EquiTrust's Bridge annuity comes with a different kind of living benefit: It could make clients live longer.

The Des Moines, Iowa-based company recently introduced a non-variable indexed annuity with a built-in long-term care rider and a built-in wellness program powered by Assured Allies, a Boston-based startup that has raised $65 million in investor funding — including $42.5 million that arrived in early March, as higher interest rates were killing banks and starving other capital-hungry startups.

For advisors, the combination of wellness programs with annuities raises questions about whether a wellness program bundled into an annuity is the sprig of parsley, the potato or, possibly, the meat.

What It Means

In addition to being a friendly ear, a family counselor, a restaurant guide and, when you get a chance, a provider of financial advice, you might find yourself becoming a life extension coach.

Wellness

For decades, health insurers have offered wellness programs that help participants eat better, exercise more and get the recommended preventive and routine care.

John Hancock pushed interest in wellness to a new level in 2015, when it began to work with Vitality, an arm of Discovery Ltd., to build a wellness incentive program into its life insurance policies.

The EquiTrust program relies on technology Assured Allies has developed to deliver services to older people, track the users' health and see what interventions worked.

The firm can help older clients reduce the risk that they will fall, modify their homes in ways that will help them age in place, support family caregivers and use technology to prevent or postpone cognitive impairment.

EquiTrust annuity holders who participate in the program can increase the amount of benefits provided by the contract's long-term care benefits provision.

The Assured Allies program offers the client help with staying healthy.
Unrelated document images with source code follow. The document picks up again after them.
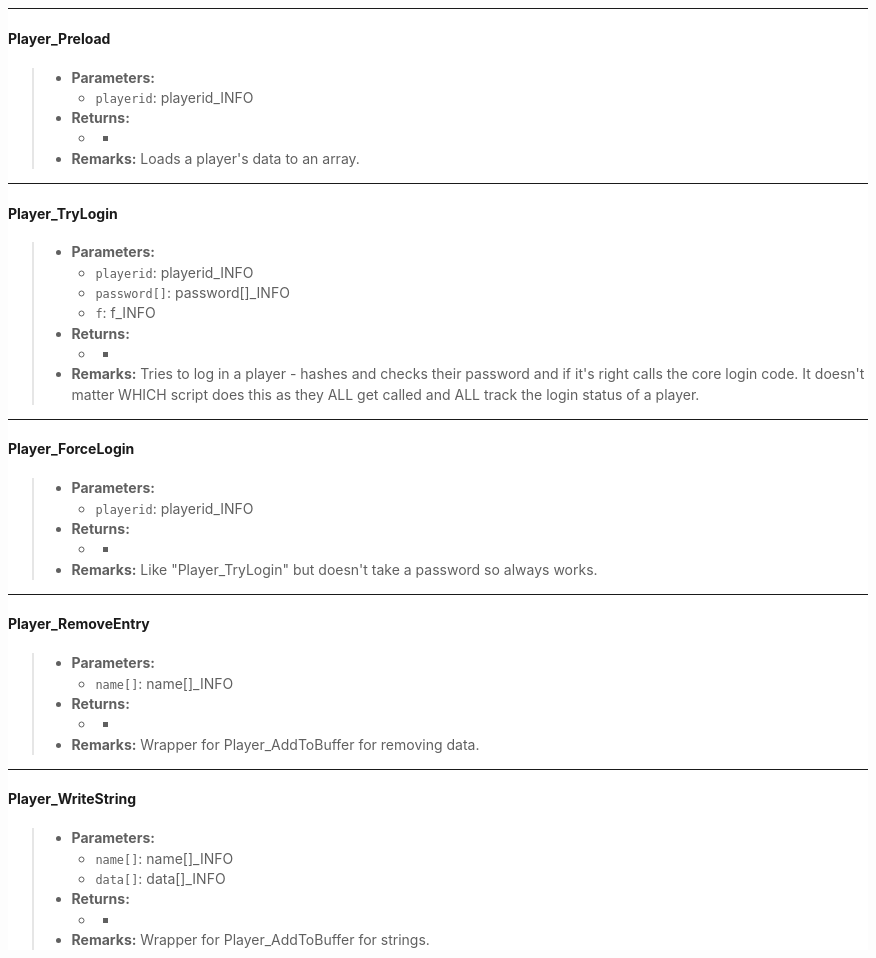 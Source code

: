 ***

#### Player_Preload
>* **Parameters:**
>	* `playerid`: playerid_INFO
>* **Returns:**
>	* -
>* **Remarks:**
>	Loads a player's data to an array.
 
***

#### Player_TryLogin
>* **Parameters:**
>	* `playerid`: playerid_INFO
>	* `password[]`: password[]_INFO
>	* `f`: f_INFO
>* **Returns:**
>	* -
>* **Remarks:**
>	Tries to log in a player - hashes and checks their password and if it's
>	right calls the core login code.  It doesn't matter WHICH script does this
>	as they ALL get called and ALL track the login status of a player.
 
***

#### Player_ForceLogin
>* **Parameters:**
>	* `playerid`: playerid_INFO
>* **Returns:**
>	* -
>* **Remarks:**
>	Like "Player_TryLogin" but doesn't take a password so always works.
 
***

#### Player_RemoveEntry
>* **Parameters:**
>	* `name[]`: name[]_INFO
>* **Returns:**
>	* -
>* **Remarks:**
>	Wrapper for Player_AddToBuffer for removing data.
 
***

#### Player_WriteString
>* **Parameters:**
>	* `name[]`: name[]_INFO
>	* `data[]`: data[]_INFO
>* **Returns:**
>	* -
>* **Remarks:**
>	Wrapper for Player_AddToBuffer for strings.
Depending on how a wellness program is structured, it can also offer a health insurer, long-term care insurance providers, life insurer or other sponsor a chance to check in with a customer and see how likely the customer is to have problems that will lead to insurance claims or other costs for the sponsor.

Considerations for Advisors

Regulators and others at the National Association of Insurance Commissioners summarized some of the issues that might affect how an advisor sees a client's annuity-based wellness program in a discussion paper about wellness programs tied to long-term care insurance.

Some of those concerns include:

  • Figuring out how to measure how much a wellness program benefits an older client.
  • Whether clients might end up having to include the value of some of the wellness benefits in their taxable income.
  • How well the wellness program providers can keep client-related data confidential.

But the regulators also noted that the slow spread of valuable wellness benefits is a concern.

"Regulatory guidance may help innovators engage in this space," officials noted.